The proposed “Mountaineer Heritage Season” for black bear and deer in January 2019 was approved by 77 percent of the individuals and 81 percent of the clubs who responded the questionnaire. This unusual hunting season will be held Jan. 10-13, 2019. Only percussion or fllintlock muzzleloading rifles without scopes and long or recurve bows will be allowed during this special hunt.

The attendance at the Elkins regulations meeting totaled 18. This is very disappointing. I can remember back in the 1980s when this DNR regulations meeting was held at the National Guard Armory and the attendance would be well over 175. Elkins would often have the largest attendance of any of the locations in the state.

This year, the location that had the highest attendance was Martinsburg at 43. The location that had the lowest attendance was Lewisburg at five, closely followed by Weston at six.

Statewide, the total attendance was at 284. This is slightly up from the 2017 attendance of 247. I know several sportsmen continue to say, “It doesn’t matter what we recommend or say, the DNR will do what they want to.” This would be quite true, as long as the interest in the annual regulations meetings stays this low.

This year, 52 clubs totaling 7,766 members and 142 individuals submitted questionnaires. On the questionnaire, I recommended having continuous open season on all foxes, putting all big game data from 1923 to present online, and opening the squirrel season on the last Saturday in September. At the Elkins meeting, I made my usual recommendations, like turning Kumbrabow and Kanawha State Forests into older-aged deer management areas, returning the regulations meetings to the classroom-type format, and continuing with having year-round trout season.

Among the clubs and individuals who made recommendations, there were the ones that I would consider good, some that were not so good, and a few that were just senseless. While I don’t have enough space to list all of them, here are a few that I think will be of interest to area sportsmen and women.

In the deer-general, one club with 78 members and one individual want the DNR to prohibit all baiting of deer because of the Chronic Wasting Disease (CWD) concerns. Another club with 22 members want this new January season to be permitted with any kind of weapon.

In the deer buck-column, 13 individuals want a total two-buck statewide season limit. In the muzzleloader column, eight individuals are in support of the Mountaineer Heritage (January) Season. One individual wants the DNR to waive the blaze orange clothing requirement during this special season.

In the turkey column, there was only one individual who wanted the DNR to prohibit rifles during the spring gobbler season. Usually, there are several more. One club with 22 members would like to be able to hunt spring gobblers all day.

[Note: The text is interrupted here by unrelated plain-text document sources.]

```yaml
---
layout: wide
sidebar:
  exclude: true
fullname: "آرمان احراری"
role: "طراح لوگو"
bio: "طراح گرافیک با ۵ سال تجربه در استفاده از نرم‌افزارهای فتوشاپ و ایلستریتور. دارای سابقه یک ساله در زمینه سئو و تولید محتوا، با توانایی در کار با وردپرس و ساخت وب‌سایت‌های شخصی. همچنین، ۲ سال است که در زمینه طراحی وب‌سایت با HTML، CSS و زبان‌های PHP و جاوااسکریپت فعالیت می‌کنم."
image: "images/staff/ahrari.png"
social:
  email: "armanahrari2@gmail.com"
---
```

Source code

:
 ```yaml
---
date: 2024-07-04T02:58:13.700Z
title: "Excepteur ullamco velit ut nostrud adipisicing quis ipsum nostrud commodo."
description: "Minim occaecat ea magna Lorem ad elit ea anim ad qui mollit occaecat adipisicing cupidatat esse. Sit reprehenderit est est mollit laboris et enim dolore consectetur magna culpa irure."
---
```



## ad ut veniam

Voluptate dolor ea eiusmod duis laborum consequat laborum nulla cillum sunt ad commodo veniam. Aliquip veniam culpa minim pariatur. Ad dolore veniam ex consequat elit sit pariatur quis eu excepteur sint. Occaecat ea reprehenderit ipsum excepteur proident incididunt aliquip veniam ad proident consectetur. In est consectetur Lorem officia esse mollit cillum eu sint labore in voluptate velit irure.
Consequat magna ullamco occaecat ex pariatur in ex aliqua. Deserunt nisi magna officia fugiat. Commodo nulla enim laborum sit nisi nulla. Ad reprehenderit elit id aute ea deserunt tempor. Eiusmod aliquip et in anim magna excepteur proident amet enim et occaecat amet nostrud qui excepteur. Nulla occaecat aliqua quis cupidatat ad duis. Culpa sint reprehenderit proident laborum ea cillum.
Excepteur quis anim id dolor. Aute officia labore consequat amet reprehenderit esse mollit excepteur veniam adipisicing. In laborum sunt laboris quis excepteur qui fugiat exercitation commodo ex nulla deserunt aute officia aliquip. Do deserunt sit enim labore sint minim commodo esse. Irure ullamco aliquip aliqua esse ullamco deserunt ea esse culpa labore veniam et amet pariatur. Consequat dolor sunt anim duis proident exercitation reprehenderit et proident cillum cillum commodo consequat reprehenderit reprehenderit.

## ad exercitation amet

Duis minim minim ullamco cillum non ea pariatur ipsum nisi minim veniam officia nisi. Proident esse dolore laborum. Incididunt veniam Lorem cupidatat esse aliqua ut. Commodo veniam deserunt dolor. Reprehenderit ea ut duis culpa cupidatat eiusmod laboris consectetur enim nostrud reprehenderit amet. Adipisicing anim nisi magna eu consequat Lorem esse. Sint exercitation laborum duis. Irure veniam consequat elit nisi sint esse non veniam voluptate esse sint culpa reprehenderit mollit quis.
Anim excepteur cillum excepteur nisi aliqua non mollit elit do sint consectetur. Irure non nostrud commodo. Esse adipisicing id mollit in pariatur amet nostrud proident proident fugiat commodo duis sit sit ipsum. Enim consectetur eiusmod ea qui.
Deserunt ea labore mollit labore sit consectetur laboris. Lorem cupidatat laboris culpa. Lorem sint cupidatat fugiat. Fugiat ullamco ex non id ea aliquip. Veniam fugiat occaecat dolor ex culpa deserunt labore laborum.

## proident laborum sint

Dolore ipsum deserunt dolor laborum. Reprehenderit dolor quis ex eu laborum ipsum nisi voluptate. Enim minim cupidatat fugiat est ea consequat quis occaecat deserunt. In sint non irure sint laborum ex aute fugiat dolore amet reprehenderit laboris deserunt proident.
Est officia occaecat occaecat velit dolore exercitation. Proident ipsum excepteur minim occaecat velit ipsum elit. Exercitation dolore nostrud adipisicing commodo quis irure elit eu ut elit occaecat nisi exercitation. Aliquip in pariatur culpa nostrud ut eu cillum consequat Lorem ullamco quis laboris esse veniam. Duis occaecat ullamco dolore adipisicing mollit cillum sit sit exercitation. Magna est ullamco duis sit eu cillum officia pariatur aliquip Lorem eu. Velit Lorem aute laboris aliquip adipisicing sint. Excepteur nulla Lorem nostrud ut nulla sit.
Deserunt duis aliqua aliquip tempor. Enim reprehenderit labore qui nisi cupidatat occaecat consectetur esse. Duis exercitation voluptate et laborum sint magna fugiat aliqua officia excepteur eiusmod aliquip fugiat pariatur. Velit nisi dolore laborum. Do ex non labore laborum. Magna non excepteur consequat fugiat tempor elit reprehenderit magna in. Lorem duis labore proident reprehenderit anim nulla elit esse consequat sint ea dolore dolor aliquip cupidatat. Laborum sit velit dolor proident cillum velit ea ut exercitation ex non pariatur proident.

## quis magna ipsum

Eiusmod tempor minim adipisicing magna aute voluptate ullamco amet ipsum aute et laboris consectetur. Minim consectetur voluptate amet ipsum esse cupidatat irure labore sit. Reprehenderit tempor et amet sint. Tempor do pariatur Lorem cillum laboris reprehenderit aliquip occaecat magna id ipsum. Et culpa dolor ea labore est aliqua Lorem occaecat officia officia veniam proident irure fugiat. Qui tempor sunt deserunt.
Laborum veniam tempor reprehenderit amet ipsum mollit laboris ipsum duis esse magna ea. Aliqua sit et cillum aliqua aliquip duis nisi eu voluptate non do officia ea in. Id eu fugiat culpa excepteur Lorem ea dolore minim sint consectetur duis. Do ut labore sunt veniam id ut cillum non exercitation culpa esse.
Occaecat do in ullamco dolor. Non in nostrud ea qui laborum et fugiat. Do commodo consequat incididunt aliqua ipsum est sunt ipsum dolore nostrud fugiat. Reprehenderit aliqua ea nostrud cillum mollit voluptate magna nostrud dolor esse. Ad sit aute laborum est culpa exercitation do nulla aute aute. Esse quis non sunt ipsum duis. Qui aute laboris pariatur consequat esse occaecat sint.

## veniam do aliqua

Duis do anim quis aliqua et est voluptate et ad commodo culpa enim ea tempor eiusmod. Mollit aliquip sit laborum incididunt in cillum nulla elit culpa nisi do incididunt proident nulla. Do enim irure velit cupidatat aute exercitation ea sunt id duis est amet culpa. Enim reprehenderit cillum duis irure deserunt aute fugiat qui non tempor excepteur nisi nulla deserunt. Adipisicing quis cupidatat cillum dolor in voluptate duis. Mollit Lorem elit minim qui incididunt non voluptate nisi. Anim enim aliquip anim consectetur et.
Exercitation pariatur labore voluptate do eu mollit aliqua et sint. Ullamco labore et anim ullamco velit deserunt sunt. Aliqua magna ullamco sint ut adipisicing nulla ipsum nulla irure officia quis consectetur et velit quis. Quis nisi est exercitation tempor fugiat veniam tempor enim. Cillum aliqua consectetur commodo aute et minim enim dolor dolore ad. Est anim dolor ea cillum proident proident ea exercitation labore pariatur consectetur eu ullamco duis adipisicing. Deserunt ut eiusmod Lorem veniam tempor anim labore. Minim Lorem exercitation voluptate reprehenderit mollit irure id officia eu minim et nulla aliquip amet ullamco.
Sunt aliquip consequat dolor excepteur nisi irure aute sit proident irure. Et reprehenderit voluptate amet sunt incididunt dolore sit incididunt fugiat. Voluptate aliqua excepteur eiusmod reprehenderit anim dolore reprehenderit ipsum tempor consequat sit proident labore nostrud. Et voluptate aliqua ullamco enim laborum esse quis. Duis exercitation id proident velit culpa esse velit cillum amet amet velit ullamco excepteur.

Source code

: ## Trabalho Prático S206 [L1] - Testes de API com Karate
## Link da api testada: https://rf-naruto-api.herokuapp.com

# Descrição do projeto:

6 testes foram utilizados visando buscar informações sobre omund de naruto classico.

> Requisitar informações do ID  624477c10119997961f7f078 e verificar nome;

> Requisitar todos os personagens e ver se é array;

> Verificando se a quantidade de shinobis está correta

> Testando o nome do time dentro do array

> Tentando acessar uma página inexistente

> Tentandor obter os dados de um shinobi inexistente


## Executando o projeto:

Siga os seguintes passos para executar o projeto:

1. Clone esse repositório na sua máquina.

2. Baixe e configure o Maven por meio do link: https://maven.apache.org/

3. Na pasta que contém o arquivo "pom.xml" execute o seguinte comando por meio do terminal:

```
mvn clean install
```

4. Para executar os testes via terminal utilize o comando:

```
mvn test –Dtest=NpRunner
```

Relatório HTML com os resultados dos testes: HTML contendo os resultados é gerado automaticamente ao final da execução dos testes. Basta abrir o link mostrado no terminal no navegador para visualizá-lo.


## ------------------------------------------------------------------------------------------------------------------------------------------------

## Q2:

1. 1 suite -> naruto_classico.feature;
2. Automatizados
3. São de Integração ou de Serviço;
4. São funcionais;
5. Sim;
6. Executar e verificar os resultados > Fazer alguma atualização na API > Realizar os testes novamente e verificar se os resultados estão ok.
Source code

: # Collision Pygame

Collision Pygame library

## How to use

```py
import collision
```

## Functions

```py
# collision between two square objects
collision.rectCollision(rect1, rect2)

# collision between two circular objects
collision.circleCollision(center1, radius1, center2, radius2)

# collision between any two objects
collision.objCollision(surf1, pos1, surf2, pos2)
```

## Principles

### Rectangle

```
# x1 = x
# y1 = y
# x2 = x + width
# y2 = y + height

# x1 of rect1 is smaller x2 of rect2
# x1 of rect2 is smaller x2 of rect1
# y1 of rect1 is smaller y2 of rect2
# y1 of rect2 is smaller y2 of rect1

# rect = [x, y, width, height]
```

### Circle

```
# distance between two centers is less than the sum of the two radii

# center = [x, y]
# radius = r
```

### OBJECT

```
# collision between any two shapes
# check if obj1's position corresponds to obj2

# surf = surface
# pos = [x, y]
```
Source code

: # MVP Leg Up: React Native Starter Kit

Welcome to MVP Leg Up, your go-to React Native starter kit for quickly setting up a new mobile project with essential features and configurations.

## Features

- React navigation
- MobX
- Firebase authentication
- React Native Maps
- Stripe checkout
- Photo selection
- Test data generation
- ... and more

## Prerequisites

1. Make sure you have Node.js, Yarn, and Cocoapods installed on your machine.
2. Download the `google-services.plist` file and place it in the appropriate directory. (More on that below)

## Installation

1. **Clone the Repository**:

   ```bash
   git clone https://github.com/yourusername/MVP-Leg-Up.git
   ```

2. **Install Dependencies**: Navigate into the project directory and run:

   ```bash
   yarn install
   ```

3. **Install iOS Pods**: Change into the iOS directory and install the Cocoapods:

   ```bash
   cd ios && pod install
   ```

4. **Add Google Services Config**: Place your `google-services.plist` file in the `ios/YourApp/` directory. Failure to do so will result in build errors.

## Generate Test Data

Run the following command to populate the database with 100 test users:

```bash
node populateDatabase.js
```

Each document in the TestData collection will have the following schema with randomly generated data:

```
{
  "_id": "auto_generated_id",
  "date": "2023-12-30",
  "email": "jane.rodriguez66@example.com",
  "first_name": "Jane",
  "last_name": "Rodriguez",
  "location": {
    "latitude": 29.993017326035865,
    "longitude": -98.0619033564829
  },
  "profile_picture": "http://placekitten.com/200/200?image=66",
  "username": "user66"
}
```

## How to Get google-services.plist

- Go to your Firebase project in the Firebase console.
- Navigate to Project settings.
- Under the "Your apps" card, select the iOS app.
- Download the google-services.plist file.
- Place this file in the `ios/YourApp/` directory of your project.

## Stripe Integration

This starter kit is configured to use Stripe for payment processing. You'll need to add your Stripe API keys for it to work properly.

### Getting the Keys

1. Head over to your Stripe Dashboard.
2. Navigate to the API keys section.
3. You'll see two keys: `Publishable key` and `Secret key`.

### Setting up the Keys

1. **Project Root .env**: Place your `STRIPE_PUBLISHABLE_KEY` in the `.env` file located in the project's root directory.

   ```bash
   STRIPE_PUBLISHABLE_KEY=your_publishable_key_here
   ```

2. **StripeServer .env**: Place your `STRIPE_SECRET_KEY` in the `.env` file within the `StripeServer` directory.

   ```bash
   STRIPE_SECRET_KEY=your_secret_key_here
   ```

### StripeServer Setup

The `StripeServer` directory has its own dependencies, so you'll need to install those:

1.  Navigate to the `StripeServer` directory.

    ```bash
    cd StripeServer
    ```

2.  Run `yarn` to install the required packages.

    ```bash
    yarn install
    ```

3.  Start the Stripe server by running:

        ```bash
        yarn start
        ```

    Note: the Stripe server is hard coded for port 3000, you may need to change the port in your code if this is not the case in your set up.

In the small game and miscellaneous columns, one club with 10 members and one individual want the DNR to fully close the bobwhite quail season.

Another club with 700 members wants the DNR to extend the otter harvest opportunities. One person would like for the DNR to reopen the Pedler Public Shooting Range that is located near Morgantown. One individual would like for the DNR to print a list of the cities that have urban deer hunts. A few years ago, I saw such a list, but I haven’t seen one lately.

In the trout column, three individuals want a daily trout limit of four statewide. Another person wants all brook trout to be catch and release.

I would like to see more individuals taking interest in the regulations meetings and more responses to the questionnaire. However, one person can only do so much.